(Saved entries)

____________________

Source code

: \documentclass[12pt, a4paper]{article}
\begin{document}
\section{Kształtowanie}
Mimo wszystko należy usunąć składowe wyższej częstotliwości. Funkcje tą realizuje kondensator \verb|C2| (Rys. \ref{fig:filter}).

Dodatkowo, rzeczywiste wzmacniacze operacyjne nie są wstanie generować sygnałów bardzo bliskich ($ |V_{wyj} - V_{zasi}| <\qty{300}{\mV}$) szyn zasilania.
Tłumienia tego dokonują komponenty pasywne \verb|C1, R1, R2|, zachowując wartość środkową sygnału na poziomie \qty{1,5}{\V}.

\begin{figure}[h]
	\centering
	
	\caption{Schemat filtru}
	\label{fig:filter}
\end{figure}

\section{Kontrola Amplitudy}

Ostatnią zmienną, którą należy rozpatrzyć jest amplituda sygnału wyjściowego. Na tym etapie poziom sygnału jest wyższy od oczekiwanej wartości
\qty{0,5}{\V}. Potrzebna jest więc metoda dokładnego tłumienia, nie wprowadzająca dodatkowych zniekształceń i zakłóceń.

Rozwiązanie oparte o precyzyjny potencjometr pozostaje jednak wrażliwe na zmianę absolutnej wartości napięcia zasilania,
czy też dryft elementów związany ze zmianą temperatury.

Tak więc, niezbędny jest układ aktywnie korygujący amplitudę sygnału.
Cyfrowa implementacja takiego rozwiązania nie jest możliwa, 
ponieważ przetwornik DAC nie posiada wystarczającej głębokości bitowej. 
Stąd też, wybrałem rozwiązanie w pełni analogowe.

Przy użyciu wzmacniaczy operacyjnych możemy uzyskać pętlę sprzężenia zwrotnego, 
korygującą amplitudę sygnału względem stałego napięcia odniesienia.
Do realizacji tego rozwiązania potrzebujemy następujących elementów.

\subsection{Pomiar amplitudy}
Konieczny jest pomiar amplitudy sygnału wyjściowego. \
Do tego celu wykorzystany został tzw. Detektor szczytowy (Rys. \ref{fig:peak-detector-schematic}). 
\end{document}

____________________

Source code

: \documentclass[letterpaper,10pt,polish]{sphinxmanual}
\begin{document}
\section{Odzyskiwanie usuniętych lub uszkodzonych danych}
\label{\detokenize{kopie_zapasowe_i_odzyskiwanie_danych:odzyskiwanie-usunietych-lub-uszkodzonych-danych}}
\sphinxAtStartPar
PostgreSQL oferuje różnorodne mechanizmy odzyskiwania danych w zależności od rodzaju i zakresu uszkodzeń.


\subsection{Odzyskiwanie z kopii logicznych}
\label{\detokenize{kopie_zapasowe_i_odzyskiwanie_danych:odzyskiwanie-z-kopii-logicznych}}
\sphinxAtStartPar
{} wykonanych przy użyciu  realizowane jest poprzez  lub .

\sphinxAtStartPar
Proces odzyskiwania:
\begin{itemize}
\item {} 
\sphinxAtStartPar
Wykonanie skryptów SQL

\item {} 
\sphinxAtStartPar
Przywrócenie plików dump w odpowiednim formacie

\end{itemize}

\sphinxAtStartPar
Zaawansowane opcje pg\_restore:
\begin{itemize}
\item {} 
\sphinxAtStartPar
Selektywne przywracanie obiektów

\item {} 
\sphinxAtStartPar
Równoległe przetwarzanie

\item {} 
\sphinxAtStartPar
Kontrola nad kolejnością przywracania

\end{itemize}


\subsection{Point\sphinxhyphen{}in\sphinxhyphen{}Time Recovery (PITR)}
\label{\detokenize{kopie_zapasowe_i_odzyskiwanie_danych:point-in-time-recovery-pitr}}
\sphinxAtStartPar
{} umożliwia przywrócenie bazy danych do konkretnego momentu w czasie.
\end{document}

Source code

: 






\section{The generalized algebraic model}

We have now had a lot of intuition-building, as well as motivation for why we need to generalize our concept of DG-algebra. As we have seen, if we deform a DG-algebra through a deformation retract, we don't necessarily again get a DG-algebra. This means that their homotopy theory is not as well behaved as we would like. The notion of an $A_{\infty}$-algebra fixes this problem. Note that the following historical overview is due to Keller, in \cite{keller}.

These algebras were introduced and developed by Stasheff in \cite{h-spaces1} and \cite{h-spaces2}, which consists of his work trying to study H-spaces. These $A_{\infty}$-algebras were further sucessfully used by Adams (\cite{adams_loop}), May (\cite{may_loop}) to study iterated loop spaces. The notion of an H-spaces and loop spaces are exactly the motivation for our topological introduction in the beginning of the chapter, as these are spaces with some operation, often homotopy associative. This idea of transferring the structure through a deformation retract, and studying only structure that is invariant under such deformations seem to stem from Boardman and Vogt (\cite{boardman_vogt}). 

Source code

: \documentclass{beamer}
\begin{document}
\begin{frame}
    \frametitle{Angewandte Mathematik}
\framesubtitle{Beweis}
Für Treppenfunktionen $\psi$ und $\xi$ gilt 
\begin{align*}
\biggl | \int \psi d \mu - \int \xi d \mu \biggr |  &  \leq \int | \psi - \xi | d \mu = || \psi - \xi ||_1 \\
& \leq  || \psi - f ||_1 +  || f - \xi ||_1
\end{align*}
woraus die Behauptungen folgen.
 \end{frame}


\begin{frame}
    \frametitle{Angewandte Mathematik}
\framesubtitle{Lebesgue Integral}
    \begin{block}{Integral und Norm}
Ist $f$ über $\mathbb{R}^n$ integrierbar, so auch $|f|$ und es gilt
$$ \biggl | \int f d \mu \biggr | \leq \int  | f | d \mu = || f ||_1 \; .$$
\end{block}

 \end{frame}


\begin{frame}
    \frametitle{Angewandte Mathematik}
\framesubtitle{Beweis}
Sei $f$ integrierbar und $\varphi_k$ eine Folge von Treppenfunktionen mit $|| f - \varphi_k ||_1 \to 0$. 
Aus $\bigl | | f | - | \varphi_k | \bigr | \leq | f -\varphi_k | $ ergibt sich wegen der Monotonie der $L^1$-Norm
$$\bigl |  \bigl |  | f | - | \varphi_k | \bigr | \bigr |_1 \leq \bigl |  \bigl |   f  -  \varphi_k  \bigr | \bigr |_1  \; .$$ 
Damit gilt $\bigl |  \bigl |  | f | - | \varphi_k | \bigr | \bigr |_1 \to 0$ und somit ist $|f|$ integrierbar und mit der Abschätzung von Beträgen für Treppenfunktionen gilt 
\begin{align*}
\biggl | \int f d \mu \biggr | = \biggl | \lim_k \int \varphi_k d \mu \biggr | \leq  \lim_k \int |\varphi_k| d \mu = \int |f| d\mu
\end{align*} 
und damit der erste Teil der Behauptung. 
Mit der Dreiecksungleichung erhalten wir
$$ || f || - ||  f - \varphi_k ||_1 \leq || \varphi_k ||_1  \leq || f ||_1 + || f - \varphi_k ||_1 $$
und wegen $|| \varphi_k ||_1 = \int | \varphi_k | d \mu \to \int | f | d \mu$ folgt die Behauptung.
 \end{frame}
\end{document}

____________________

— What the task asks —
Go through the entries and copy each line holding the string "napięcia".

— Response area —
Rozwiązanie oparte o precyzyjny potencjometr pozostaje jednak wrażliwe na zmianę absolutnej wartości napięcia zasilania,
korygującą amplitudę sygnału względem stałego napięcia odniesienia.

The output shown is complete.